> _Work request_:
Go through the data below and return each line where the string "DoxyCompactItemize" occurs.

(The data)

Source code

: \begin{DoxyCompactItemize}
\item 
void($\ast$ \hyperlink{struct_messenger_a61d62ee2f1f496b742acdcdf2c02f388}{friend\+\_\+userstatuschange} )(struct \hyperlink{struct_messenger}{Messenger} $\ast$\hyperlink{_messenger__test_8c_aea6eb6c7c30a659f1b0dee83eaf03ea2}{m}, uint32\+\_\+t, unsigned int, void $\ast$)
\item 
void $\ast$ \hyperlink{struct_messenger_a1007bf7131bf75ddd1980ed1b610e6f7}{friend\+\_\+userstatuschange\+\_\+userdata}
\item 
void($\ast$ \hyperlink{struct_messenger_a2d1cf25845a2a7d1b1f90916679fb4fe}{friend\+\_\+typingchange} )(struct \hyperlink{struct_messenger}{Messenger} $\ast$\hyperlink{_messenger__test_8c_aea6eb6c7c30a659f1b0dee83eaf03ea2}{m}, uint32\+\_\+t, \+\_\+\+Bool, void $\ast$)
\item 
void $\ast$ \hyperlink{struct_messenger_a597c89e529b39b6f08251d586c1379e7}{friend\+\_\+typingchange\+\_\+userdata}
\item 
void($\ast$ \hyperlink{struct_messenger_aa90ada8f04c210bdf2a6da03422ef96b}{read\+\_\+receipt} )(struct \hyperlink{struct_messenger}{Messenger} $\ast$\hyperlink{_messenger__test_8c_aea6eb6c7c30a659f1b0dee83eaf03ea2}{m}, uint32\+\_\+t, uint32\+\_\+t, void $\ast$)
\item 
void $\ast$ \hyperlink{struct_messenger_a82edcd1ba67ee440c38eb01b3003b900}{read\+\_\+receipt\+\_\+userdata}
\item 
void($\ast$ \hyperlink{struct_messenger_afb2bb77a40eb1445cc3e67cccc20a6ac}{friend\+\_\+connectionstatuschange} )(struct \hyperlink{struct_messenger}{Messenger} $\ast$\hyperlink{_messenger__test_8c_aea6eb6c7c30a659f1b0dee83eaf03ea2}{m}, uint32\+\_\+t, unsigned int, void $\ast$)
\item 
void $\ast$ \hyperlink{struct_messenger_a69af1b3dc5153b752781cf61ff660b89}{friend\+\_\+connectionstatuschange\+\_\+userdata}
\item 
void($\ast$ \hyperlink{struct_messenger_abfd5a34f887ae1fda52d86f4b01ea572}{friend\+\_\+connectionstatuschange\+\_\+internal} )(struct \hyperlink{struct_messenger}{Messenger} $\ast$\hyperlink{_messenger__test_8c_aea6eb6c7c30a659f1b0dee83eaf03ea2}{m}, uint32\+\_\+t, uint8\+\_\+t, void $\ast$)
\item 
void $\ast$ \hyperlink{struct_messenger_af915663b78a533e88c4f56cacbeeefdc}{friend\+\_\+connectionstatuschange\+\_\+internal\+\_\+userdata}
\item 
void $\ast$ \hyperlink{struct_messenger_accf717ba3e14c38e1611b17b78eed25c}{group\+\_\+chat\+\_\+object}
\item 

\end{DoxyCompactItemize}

(End The data)

> _Final answer_:
: \begin{DoxyCompactItemize}
\end{DoxyCompactItemize}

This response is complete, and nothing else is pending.